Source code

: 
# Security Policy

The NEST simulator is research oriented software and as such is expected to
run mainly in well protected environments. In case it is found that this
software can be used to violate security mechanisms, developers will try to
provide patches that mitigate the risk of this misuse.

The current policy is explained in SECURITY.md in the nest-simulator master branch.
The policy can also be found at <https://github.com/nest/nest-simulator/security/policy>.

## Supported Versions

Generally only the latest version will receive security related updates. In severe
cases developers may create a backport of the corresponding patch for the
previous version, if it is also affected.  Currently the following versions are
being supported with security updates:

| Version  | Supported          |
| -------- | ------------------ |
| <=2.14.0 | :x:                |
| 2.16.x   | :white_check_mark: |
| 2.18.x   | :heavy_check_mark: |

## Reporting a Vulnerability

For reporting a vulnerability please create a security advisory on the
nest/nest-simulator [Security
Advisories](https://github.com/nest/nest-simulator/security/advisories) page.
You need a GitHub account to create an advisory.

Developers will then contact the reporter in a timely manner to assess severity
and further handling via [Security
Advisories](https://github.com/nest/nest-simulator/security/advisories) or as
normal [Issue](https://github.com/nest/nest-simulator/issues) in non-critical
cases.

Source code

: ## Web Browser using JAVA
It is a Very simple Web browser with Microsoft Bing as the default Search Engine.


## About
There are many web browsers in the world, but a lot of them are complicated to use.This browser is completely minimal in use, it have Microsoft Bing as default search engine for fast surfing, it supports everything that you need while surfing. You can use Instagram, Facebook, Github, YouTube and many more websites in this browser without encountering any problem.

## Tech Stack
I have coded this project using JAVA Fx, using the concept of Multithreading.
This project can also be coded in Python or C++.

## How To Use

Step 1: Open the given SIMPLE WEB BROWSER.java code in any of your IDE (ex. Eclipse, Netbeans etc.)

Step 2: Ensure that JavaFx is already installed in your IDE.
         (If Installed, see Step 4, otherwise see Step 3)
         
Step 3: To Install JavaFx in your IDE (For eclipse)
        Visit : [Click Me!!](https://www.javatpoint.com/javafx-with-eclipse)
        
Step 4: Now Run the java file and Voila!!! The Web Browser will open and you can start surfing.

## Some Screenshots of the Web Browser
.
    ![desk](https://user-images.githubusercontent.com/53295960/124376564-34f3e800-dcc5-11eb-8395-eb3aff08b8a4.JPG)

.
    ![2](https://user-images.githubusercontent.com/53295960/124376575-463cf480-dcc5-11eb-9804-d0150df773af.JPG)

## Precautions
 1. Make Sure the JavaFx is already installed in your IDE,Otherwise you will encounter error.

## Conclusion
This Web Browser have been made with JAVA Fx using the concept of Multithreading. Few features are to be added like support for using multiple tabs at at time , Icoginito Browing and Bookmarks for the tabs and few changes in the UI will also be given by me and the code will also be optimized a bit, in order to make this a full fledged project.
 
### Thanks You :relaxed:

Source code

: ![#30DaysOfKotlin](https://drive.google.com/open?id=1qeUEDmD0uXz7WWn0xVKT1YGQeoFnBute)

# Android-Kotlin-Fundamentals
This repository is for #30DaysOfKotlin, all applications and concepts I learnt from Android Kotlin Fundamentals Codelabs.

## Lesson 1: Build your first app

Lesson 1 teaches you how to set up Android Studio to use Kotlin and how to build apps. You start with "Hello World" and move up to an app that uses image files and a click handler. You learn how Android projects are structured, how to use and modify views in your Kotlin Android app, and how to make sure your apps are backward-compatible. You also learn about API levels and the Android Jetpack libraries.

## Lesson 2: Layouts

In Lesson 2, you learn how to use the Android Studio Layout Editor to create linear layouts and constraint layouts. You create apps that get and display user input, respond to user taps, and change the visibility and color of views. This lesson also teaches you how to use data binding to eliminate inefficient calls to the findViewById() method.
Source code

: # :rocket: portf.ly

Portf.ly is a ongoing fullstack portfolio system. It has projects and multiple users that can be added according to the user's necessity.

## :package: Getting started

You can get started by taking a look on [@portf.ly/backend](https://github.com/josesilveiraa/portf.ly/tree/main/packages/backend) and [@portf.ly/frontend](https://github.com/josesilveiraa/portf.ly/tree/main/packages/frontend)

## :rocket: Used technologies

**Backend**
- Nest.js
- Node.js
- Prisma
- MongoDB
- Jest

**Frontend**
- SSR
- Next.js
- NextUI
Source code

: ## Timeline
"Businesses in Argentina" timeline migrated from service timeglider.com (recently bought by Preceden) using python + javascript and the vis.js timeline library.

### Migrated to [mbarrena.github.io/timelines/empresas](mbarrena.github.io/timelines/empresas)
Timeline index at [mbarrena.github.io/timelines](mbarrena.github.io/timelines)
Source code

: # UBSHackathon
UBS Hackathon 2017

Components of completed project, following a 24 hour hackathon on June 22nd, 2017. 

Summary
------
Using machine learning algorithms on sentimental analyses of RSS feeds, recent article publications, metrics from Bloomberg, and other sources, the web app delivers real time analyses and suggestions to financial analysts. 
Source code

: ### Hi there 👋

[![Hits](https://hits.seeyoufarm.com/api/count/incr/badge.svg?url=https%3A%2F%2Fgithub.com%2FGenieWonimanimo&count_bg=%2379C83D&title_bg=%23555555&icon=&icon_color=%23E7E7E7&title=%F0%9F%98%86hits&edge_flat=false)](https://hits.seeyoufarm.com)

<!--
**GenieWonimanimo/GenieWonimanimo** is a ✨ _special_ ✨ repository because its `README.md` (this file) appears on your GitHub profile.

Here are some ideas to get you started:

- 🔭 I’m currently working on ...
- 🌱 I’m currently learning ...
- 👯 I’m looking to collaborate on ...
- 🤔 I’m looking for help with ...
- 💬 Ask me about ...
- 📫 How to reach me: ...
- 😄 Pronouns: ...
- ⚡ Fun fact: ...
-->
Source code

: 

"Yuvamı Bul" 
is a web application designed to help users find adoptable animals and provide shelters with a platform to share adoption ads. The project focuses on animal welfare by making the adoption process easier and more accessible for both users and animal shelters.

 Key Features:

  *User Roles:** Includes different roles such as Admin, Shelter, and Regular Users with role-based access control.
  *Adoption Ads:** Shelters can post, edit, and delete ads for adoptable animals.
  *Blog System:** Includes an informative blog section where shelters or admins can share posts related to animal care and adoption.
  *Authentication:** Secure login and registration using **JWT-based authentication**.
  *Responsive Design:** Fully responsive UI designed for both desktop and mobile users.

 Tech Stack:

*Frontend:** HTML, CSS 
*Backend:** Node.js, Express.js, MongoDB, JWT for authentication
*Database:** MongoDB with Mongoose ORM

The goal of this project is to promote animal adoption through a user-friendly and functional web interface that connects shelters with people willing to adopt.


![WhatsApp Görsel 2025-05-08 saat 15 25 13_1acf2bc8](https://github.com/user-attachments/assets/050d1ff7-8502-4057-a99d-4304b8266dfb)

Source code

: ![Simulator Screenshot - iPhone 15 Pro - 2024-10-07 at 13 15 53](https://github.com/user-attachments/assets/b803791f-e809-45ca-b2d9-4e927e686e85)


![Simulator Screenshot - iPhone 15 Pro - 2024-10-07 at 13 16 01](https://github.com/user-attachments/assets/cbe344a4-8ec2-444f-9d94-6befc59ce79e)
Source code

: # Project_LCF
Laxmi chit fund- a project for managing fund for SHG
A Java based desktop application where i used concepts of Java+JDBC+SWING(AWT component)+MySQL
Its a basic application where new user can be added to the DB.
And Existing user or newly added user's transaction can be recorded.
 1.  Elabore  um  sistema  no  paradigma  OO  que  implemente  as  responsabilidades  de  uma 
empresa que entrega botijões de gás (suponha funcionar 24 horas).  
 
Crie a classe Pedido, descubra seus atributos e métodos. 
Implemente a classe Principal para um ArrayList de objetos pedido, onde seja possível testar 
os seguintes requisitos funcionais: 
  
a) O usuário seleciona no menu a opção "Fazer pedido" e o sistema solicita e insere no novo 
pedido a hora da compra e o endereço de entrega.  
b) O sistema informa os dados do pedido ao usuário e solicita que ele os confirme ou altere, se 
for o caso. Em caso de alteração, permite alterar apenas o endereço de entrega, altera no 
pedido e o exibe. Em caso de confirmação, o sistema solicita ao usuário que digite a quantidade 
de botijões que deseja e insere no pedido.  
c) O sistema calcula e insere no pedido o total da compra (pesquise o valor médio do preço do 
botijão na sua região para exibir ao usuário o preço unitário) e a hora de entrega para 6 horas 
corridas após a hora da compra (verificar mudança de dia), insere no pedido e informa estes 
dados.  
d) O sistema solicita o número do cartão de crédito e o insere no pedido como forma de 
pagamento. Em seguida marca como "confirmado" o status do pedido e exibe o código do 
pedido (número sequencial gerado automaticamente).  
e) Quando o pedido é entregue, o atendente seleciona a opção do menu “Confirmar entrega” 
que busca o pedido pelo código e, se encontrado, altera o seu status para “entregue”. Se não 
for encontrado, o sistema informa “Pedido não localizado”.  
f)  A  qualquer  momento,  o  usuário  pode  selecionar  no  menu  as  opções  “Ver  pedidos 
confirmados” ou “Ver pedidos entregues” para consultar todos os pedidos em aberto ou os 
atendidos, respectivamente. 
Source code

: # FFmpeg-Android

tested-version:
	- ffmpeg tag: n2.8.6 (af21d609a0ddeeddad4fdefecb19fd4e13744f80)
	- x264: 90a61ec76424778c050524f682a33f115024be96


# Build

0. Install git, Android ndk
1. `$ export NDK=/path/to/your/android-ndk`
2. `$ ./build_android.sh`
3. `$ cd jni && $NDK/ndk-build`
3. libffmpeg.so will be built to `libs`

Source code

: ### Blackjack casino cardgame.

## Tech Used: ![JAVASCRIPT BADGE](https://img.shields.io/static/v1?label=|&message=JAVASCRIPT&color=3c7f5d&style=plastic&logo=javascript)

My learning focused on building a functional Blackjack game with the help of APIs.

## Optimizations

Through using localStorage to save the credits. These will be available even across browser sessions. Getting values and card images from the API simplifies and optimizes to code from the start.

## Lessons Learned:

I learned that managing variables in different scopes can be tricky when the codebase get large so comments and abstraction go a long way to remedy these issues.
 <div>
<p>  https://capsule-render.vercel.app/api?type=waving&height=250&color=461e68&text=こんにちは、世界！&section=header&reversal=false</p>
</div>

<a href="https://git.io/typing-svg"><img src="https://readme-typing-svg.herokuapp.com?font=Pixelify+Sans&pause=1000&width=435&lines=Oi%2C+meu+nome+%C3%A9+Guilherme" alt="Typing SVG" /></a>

━━━━━━━━━━━━━━━━━━━━━━━━━━━━━━

EXERCISE: Go to the line in the listing above that has "Through using localStorage" in it. Set down that line and each one after it, exactly.

ANSWER:
Through using localStorage to save the credits. These will be available even across browser sessions. Getting values and card images from the API simplifies and optimizes to code from the start.

## Lessons Learned:

I learned that managing variables in different scopes can be tricky when the codebase get large so comments and abstraction go a long way to remedy these issues.
 <div>
<p>  https://capsule-render.vercel.app/api?type=waving&height=250&color=461e68&text=こんにちは、世界！&section=header&reversal=false</p>
</div>

<a href="https://git.io/typing-svg"><img src="https://readme-typing-svg.herokuapp.com?font=Pixelify+Sans&pause=1000&width=435&lines=Oi%2C+meu+nome+%C3%A9+Guilherme" alt="Typing SVG" /></a>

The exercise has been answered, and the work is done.